> **Record excerpts**
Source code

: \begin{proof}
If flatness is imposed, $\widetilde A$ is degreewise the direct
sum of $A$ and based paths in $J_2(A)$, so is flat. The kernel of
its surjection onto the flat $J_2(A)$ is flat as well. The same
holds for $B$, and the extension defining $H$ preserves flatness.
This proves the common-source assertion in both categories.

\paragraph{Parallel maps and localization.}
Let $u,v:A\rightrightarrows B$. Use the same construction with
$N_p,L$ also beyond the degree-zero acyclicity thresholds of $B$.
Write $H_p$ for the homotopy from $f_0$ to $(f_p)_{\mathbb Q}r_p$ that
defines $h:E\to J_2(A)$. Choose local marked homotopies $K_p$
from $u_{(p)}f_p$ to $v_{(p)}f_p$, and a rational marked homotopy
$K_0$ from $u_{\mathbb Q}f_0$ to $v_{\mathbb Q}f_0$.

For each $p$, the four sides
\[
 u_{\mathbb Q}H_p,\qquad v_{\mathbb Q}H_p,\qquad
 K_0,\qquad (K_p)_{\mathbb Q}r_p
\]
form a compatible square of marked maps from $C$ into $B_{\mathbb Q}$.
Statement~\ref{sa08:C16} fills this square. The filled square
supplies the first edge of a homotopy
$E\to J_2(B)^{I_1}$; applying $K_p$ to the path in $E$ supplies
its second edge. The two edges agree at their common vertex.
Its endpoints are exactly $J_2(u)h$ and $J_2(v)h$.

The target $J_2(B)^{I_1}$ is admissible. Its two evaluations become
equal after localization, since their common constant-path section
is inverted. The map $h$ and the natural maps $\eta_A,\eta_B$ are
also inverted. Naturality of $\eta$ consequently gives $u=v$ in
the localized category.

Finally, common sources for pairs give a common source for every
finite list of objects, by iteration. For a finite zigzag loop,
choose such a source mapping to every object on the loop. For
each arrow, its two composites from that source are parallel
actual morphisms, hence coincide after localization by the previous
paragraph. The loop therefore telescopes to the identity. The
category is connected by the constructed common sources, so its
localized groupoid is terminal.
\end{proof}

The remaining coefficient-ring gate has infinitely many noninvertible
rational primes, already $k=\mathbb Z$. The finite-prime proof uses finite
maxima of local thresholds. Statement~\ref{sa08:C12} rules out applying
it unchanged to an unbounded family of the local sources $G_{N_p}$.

> **Task instructions**
The data above must be repeated in its entirety, exactly as given.

> **Expected answer**
Source code

: \begin{proof}
If flatness is imposed, $\widetilde A$ is degreewise the direct
sum of $A$ and based paths in $J_2(A)$, so is flat. The kernel of
its surjection onto the flat $J_2(A)$ is flat as well. The same
holds for $B$, and the extension defining $H$ preserves flatness.
This proves the common-source assertion in both categories.

\paragraph{Parallel maps and localization.}
Let $u,v:A\rightrightarrows B$. Use the same construction with
$N_p,L$ also beyond the degree-zero acyclicity thresholds of $B$.
Write $H_p$ for the homotopy from $f_0$ to $(f_p)_{\mathbb Q}r_p$ that
defines $h:E\to J_2(A)$. Choose local marked homotopies $K_p$
from $u_{(p)}f_p$ to $v_{(p)}f_p$, and a rational marked homotopy
$K_0$ from $u_{\mathbb Q}f_0$ to $v_{\mathbb Q}f_0$.

For each $p$, the four sides
\[
 u_{\mathbb Q}H_p,\qquad v_{\mathbb Q}H_p,\qquad
 K_0,\qquad (K_p)_{\mathbb Q}r_p
\]
form a compatible square of marked maps from $C$ into $B_{\mathbb Q}$.
Statement~\ref{sa08:C16} fills this square. The filled square
supplies the first edge of a homotopy
$E\to J_2(B)^{I_1}$; applying $K_p$ to the path in $E$ supplies
its second edge. The two edges agree at their common vertex.
Its endpoints are exactly $J_2(u)h$ and $J_2(v)h$.

The target $J_2(B)^{I_1}$ is admissible. Its two evaluations become
equal after localization, since their common constant-path section
is inverted. The map $h$ and the natural maps $\eta_A,\eta_B$ are
also inverted. Naturality of $\eta$ consequently gives $u=v$ in
the localized category.

Finally, common sources for pairs give a common source for every
finite list of objects, by iteration. For a finite zigzag loop,
choose such a source mapping to every object on the loop. For
each arrow, its two composites from that source are parallel
actual morphisms, hence coincide after localization by the previous
paragraph. The loop therefore telescopes to the identity. The
category is connected by the constructed common sources, so its
localized groupoid is terminal.
\end{proof}

The remaining coefficient-ring gate has infinitely many noninvertible
rational primes, already $k=\mathbb Z$. The finite-prime proof uses finite
maxima of local thresholds. Statement~\ref{sa08:C12} rules out applying
it unchanged to an unbounded family of the local sources $G_{N_p}$.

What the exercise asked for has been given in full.